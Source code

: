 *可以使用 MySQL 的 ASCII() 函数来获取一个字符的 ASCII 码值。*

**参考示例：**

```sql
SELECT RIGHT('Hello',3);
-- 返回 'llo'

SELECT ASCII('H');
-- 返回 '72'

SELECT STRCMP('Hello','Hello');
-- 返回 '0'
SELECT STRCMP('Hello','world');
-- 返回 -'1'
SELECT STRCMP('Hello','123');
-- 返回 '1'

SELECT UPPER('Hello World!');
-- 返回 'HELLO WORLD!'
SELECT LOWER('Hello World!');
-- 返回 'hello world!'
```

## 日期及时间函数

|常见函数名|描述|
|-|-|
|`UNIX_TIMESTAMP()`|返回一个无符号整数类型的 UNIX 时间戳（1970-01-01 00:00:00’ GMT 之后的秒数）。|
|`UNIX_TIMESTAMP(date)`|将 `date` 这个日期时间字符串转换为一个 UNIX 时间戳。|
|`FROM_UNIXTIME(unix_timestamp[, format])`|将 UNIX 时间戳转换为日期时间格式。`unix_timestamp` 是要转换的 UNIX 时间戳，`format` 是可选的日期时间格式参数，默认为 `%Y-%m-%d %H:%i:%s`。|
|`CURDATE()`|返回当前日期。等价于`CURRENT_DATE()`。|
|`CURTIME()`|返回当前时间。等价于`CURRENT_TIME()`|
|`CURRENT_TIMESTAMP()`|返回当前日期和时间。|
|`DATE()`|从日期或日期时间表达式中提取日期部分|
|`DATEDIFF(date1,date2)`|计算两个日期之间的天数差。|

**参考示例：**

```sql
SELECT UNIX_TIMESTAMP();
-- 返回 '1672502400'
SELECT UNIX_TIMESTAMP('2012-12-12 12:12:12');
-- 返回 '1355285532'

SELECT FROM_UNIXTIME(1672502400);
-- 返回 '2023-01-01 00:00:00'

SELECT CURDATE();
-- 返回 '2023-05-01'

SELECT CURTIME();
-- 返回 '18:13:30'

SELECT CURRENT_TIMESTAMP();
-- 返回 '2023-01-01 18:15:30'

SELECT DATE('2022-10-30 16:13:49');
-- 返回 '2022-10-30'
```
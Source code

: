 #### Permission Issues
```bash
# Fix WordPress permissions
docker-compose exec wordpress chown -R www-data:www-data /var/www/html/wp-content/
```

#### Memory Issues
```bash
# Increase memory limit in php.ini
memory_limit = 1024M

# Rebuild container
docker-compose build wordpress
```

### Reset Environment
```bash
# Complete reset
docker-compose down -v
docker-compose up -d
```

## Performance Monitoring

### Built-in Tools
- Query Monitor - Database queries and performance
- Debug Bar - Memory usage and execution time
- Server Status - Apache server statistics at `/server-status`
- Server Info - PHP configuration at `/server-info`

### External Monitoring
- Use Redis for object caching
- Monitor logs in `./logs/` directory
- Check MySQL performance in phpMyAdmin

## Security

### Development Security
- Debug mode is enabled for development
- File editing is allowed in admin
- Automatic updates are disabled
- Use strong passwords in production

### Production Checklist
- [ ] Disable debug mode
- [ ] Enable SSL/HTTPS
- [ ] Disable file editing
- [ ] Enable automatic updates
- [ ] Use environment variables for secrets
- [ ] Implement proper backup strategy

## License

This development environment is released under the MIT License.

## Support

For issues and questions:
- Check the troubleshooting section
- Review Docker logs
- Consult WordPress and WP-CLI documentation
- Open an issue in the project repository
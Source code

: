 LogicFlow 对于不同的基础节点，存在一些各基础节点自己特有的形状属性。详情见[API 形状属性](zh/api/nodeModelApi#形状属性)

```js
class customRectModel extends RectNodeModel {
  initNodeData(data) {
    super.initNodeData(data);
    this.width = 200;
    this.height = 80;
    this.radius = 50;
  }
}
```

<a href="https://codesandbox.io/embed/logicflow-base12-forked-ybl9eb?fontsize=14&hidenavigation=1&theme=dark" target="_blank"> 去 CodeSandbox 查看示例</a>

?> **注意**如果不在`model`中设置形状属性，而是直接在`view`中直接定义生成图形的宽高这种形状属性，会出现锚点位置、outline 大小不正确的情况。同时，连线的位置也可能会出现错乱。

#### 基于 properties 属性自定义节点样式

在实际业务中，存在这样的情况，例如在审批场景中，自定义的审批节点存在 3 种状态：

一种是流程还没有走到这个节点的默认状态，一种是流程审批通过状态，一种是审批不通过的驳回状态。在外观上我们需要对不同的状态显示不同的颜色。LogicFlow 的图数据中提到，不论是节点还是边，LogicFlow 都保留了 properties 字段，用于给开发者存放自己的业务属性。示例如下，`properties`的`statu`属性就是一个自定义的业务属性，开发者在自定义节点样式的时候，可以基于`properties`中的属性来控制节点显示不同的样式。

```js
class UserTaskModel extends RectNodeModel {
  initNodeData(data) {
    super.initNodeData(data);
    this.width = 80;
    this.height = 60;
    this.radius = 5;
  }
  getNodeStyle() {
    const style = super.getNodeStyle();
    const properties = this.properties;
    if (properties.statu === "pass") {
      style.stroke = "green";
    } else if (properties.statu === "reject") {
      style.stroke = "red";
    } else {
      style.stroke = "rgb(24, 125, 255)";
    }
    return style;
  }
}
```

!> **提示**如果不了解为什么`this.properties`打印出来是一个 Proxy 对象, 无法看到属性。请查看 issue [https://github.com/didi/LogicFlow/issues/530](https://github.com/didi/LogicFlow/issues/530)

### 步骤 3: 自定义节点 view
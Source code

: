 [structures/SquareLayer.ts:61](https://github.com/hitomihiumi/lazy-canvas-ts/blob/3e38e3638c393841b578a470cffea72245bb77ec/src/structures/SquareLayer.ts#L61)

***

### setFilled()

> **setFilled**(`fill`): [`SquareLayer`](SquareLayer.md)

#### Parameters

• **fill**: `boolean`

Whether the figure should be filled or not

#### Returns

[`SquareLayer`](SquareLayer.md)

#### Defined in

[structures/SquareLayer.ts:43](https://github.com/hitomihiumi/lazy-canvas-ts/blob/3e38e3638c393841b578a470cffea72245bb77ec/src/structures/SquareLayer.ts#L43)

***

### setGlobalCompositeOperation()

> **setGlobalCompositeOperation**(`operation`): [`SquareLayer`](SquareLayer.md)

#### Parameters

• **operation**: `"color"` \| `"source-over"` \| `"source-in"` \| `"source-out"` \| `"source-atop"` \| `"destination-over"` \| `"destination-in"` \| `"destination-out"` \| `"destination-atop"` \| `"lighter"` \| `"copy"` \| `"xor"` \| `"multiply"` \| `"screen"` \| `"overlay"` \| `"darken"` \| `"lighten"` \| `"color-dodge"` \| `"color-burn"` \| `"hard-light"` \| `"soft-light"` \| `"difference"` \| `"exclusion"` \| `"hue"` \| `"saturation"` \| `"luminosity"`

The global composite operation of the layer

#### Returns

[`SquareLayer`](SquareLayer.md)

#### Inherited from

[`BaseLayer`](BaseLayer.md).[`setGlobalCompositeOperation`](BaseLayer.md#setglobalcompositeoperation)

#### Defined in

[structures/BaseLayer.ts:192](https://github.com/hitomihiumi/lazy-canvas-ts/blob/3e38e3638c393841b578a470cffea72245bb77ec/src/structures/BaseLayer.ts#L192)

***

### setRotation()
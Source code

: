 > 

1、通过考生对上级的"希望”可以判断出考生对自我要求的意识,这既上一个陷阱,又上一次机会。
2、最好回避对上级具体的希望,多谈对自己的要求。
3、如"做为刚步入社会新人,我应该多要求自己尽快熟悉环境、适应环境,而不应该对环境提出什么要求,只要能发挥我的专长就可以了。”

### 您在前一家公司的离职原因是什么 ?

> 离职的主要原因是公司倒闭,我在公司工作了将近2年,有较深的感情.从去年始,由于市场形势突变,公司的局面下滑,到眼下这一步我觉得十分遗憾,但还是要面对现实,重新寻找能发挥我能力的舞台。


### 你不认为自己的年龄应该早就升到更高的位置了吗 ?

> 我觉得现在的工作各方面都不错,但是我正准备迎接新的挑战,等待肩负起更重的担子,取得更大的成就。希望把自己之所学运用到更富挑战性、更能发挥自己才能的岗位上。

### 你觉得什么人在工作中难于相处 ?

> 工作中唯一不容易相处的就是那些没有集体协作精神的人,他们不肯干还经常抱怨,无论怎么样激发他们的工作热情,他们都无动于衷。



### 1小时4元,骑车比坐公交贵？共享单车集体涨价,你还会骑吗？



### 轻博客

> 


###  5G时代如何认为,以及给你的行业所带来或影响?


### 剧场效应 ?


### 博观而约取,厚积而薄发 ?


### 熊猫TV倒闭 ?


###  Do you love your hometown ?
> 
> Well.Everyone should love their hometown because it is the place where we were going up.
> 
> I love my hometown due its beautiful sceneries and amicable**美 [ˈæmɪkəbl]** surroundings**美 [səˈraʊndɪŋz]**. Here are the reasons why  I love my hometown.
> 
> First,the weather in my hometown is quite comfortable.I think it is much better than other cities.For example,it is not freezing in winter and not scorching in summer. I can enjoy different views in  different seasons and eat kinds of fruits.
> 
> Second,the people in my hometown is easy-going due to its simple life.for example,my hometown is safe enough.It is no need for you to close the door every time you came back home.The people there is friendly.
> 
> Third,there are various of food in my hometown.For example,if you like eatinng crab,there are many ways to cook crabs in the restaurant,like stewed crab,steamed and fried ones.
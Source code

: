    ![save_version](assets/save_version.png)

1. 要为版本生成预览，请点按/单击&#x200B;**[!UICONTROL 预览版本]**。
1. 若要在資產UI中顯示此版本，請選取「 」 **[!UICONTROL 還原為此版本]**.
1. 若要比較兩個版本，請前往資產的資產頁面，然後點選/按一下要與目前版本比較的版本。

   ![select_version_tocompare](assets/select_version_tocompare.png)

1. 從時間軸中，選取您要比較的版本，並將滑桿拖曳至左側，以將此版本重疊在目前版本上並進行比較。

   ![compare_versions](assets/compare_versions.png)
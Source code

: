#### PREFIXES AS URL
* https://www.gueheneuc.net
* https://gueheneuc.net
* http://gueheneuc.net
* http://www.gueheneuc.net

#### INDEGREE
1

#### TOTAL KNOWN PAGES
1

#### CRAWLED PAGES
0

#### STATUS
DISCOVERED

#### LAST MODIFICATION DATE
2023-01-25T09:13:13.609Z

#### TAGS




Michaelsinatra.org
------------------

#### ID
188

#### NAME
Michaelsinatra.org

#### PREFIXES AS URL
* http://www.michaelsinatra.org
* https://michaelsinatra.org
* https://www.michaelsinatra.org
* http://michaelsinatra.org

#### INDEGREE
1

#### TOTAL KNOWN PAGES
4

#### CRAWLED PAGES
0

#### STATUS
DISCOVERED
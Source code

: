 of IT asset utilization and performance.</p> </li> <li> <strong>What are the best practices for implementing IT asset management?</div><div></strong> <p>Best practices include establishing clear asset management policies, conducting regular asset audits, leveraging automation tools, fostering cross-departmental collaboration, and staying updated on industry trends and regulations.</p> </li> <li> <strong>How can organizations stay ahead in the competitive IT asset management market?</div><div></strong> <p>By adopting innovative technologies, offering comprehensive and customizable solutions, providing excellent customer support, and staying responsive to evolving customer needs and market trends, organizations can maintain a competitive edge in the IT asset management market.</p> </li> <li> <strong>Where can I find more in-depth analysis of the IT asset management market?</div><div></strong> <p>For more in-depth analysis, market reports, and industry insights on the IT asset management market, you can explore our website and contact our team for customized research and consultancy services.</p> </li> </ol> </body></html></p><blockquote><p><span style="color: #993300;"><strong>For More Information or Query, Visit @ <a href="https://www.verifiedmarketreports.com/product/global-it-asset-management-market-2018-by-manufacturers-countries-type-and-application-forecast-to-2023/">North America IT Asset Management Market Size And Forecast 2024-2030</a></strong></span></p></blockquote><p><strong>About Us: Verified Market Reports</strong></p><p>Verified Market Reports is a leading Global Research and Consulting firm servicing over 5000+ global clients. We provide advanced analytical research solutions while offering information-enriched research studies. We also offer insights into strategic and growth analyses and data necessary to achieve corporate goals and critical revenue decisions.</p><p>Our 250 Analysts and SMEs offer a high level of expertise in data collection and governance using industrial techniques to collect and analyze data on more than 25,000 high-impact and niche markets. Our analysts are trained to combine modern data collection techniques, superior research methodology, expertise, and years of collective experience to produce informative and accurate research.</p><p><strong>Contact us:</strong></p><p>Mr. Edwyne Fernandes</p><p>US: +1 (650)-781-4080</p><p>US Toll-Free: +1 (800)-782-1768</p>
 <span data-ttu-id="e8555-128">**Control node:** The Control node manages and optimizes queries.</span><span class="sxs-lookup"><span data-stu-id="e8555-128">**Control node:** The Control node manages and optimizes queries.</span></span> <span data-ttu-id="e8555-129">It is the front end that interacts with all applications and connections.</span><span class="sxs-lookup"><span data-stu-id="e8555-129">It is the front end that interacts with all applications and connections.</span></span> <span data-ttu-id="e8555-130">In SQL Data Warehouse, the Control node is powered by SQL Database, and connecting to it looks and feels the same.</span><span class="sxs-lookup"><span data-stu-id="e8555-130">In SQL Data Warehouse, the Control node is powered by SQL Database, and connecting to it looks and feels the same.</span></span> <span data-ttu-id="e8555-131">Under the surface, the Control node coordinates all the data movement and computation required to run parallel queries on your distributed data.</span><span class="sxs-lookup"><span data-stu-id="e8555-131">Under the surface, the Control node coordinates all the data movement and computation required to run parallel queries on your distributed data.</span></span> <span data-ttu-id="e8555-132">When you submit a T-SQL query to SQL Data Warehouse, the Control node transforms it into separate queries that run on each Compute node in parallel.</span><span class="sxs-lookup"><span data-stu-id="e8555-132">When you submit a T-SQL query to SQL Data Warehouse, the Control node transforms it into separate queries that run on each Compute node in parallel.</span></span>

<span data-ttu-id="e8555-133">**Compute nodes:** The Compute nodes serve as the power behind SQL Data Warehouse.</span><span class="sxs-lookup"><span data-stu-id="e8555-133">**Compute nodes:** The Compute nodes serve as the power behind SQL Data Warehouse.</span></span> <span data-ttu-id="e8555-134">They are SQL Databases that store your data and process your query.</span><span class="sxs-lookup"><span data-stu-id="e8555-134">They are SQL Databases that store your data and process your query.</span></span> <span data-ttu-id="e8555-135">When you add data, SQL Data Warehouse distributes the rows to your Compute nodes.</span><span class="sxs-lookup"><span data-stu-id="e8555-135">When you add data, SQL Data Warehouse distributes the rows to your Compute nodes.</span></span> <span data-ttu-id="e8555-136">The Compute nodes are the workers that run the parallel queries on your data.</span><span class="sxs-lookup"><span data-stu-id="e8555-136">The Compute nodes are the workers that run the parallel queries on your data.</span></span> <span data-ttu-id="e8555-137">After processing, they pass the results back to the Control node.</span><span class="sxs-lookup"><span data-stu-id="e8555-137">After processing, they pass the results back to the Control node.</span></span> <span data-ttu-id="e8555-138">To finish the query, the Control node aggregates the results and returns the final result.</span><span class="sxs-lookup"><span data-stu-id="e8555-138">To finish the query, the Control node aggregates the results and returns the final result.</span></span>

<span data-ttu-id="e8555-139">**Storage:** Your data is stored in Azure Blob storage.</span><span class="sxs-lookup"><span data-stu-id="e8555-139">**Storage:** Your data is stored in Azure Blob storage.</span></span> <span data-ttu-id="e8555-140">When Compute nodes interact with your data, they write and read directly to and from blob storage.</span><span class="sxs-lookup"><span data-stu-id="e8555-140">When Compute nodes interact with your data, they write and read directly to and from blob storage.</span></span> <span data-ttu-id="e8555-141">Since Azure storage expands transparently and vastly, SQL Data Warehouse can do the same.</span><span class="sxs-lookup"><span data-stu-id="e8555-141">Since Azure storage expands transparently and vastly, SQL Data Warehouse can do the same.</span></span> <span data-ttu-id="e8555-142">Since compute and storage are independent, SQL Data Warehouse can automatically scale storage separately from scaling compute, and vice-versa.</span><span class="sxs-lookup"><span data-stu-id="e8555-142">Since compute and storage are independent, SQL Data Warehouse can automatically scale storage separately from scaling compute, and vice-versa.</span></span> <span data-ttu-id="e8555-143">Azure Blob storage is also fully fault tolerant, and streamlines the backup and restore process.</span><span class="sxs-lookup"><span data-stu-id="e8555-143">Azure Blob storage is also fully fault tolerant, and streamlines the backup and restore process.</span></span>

## Task directions
In the listing above, find the line containing "- [ ] Disable debug mode" and the line containing "For issues and". Output them and every line between, exactly, and nothing else.

## Answer to the exercise
- [ ] Disable debug mode
- [ ] Enable SSL/HTTPS
- [ ] Disable file editing
- [ ] Enable automatic updates
- [ ] Use environment variables for secrets
- [ ] Implement proper backup strategy

## License

This development environment is released under the MIT License.

## Support

For issues and questions:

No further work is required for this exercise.